3.12. Lecture 12

3.12.1. Symmetric and alternating products

We defined the tensor product $V\otimes V$ as a quotient ${\mathbb{C}}(V\times V)/U$ , where the subspace $U$ is chosen to give the desired linear relations in $V\otimes V$ . We will now do something similar to $V\otimes V$ , to obtain vector spaces that have even more symmetries.

Definition 3.12.1.

Let $U_{1}\subseteq V\otimes V$ be the subspace

U_{1}=\mathrm{span}\{{\bf v}_{1}\otimes{\bf v}_{2}-{\bf v}_{2}\otimes{\bf v}_{% 1}\,|\,{\bf v}_{1},{\bf v}_{2}\in V\},

and $\mathrm{Sym}^{2}(V):=(V\otimes V)/U_{1}$ . The vector space $\mathrm{Sym}^{2}(V)$ is called the (second) symmetric product of $V$ .

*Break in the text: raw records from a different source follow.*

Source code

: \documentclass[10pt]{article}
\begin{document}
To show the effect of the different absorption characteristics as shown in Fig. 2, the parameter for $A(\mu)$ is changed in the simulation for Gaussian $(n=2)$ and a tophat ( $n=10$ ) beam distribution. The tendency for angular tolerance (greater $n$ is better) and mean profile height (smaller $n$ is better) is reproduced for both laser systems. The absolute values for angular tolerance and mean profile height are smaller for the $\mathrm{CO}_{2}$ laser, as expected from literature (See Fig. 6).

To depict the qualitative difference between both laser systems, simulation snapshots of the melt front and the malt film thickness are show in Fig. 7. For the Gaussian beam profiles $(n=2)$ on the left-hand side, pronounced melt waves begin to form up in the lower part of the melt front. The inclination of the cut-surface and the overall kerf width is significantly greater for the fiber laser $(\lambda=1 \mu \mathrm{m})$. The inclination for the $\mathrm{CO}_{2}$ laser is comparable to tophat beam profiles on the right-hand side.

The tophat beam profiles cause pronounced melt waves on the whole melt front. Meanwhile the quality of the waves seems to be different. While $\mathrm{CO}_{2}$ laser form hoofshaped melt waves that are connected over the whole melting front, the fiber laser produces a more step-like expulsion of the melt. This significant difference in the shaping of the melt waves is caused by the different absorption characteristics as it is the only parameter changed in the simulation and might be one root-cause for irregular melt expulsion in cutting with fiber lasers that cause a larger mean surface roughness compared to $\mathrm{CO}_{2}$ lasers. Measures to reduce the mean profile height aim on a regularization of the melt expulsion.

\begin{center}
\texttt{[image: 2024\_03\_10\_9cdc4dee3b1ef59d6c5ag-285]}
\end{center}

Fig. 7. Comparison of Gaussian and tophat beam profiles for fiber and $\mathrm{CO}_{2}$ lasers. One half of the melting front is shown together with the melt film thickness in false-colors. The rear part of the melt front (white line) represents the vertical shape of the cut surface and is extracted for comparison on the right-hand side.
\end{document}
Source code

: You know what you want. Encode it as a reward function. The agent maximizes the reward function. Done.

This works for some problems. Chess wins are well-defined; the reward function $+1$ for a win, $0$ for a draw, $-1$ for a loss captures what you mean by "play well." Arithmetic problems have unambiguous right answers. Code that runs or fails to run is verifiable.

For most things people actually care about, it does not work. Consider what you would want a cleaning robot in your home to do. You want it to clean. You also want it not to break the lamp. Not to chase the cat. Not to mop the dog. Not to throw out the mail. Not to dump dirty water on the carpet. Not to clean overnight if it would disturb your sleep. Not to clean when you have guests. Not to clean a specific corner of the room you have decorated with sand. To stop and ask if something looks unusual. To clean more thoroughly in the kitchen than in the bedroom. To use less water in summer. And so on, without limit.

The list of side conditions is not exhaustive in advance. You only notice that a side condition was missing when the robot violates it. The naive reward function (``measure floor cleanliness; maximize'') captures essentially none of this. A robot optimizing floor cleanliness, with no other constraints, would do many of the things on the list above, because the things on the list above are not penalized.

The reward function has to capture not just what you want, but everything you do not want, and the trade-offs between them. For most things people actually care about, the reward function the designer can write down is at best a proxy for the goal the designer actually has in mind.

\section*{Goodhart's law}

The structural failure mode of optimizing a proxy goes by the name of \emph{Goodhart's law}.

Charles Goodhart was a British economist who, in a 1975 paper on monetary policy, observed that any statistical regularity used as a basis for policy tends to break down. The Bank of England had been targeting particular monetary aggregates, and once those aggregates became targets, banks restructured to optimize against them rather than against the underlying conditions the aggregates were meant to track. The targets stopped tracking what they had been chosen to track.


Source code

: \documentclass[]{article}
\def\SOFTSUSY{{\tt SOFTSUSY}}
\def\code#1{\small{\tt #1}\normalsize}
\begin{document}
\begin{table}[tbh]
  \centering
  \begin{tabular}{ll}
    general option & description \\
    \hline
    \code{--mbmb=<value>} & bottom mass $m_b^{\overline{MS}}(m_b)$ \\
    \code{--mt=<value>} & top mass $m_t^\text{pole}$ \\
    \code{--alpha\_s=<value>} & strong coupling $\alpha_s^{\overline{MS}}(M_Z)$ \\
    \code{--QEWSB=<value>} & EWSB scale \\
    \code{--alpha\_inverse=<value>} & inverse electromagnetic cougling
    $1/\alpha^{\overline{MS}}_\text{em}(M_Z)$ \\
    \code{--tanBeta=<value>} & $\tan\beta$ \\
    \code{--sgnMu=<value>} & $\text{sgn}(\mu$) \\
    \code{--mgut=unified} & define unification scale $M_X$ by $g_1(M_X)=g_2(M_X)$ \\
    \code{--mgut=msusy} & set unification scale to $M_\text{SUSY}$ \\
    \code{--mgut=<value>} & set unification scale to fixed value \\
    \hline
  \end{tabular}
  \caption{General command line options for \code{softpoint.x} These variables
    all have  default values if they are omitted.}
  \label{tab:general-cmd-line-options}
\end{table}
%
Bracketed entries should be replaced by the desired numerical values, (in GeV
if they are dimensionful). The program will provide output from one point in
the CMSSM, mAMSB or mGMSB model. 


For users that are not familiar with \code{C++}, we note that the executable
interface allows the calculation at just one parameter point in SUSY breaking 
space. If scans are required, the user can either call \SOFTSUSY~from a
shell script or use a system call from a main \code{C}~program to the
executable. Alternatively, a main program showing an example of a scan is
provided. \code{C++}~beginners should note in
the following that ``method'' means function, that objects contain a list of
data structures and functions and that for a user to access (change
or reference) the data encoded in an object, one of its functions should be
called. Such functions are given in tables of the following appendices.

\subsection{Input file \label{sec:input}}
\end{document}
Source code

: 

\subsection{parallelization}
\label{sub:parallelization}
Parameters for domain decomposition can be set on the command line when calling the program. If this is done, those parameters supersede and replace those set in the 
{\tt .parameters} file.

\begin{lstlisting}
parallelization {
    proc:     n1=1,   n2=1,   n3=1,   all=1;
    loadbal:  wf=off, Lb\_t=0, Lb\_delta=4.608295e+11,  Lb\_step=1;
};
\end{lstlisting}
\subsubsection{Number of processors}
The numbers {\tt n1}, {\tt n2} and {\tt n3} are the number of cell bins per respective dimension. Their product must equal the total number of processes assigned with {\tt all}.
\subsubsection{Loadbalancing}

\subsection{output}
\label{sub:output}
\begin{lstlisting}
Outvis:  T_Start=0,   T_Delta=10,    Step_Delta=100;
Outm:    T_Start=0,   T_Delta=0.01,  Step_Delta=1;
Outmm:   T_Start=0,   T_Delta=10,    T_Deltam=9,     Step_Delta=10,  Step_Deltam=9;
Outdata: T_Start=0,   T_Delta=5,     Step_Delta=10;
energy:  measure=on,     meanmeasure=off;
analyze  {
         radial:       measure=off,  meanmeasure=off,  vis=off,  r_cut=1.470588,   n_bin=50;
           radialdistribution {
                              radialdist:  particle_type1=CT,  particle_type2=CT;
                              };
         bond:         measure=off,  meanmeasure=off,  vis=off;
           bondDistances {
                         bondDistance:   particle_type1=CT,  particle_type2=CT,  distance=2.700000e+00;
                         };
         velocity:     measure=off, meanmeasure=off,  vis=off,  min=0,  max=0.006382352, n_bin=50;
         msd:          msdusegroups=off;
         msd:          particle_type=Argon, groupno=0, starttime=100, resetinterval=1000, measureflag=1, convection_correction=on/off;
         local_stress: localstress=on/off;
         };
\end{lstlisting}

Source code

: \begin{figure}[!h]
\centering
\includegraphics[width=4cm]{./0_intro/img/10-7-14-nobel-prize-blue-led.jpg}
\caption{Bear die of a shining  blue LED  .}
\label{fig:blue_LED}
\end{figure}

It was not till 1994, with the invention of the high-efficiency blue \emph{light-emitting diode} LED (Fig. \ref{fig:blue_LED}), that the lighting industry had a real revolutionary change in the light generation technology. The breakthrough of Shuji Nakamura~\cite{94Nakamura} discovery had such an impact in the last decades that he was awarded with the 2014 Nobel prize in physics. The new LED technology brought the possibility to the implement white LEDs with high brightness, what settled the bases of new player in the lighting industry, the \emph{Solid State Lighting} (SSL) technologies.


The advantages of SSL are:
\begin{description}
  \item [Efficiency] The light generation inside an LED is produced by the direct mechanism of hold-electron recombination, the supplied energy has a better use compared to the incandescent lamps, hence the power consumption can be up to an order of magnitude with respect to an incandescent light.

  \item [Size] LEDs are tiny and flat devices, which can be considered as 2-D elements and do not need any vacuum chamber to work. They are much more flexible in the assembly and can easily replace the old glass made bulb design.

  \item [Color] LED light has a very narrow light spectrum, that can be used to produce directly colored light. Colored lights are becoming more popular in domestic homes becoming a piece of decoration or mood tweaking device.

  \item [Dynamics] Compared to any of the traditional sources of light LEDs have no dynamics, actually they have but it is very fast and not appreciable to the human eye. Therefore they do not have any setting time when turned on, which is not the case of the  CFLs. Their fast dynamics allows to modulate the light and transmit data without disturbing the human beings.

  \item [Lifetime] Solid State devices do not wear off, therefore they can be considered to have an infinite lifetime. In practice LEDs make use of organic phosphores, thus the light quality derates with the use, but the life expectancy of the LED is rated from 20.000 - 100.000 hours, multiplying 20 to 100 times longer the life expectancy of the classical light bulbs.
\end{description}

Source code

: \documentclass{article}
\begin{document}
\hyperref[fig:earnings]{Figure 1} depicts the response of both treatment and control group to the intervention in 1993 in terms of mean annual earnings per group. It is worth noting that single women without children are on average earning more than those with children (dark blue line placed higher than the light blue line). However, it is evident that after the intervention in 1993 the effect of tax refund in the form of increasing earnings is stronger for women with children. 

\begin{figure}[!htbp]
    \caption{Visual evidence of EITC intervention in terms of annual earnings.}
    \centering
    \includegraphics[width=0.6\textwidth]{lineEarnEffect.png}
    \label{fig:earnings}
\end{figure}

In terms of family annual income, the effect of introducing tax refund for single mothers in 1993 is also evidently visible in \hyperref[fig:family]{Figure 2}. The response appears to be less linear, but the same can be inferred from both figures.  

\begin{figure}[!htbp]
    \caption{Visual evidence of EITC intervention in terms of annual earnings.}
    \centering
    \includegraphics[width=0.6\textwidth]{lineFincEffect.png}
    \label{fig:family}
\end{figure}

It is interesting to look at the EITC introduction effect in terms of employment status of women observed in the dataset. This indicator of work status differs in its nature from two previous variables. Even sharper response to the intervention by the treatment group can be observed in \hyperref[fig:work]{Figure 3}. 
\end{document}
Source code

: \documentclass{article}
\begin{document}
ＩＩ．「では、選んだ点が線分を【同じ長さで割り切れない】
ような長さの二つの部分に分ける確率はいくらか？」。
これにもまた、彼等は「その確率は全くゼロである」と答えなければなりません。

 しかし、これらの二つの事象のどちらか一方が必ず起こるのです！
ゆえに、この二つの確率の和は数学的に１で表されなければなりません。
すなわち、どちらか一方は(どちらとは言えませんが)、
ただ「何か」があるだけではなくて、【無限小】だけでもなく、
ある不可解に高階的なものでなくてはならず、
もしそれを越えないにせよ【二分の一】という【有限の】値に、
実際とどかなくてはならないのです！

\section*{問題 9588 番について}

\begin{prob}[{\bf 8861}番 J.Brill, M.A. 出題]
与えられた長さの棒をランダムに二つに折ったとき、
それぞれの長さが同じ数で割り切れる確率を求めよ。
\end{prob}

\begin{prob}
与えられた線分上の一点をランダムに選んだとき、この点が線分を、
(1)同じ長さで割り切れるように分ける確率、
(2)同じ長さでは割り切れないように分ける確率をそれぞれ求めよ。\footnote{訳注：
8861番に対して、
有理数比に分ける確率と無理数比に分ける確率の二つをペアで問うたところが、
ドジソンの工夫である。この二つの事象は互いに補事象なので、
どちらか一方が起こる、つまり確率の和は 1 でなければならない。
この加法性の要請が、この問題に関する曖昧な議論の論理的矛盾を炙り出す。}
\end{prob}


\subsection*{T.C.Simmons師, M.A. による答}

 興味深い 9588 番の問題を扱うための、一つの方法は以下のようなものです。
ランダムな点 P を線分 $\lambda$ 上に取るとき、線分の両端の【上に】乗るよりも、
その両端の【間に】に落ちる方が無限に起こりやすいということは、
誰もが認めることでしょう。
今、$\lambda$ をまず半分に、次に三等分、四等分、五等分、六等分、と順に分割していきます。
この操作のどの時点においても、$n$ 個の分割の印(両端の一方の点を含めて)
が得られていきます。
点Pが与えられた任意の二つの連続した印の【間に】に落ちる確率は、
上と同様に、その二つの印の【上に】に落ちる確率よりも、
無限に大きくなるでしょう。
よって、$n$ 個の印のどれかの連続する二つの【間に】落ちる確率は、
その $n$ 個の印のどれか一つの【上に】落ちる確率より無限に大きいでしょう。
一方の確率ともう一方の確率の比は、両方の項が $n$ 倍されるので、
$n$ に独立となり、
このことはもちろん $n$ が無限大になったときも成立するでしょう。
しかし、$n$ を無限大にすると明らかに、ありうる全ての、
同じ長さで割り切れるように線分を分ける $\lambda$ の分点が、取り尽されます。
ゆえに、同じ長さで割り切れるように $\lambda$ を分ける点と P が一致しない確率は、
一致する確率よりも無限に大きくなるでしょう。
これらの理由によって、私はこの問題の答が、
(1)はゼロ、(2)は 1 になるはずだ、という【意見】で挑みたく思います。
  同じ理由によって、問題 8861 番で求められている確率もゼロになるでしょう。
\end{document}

If ${\bf v}_{1}\otimes{\bf v}_{2}\in V\otimes V$ , then

{\bf v}_{1}\otimes{\bf v}_{2}+U_{1}={\bf v}_{2}\otimes{\bf v}_{1}+\big{(}{\bf v% }_{1}\otimes{\bf v}_{2}-{\bf v}_{2}\otimes{\bf v}_{1}\big{)}+U_{1}={\bf v}_{2}% \otimes{\bf v}_{1}+U_{1}.

(3.12.2)

Thus, modding out the subspace $U_{1}$ enforces the relation “ ${\bf v}_{1}\otimes{\bf v}_{2}={\bf v}_{2}\otimes{\bf v}_{1}$ ” on $V\otimes V$ . We normally write ${\bf v}_{1}{\bf v}_{2}$ for the element ${\bf v}_{1}\otimes{\bf v}_{2}+U_{1}$ of $\mathrm{Sym}^{2}(V)$ . We have ${\bf v}_{1}{\bf v}_{2}={\bf v}_{2}{\bf v}_{1}$ , as well as linear relations in both arguments. As a consequence we have that, if ${\bf v}_{1},\ldots,{\bf v}_{n}$ is a basis of $V$ then

\{{\bf v}_{i}{\bf v}_{j}\,|\,1\leq i\leq n,\;1\leq j\leq i\}

is a basis of $\mathrm{Sym}^{2}(V)$ . Thus $\operatorname{dim}\big{(}\mathrm{Sym}^{2}(V)\big{)}=\frac{n(n+1)}{2}$ .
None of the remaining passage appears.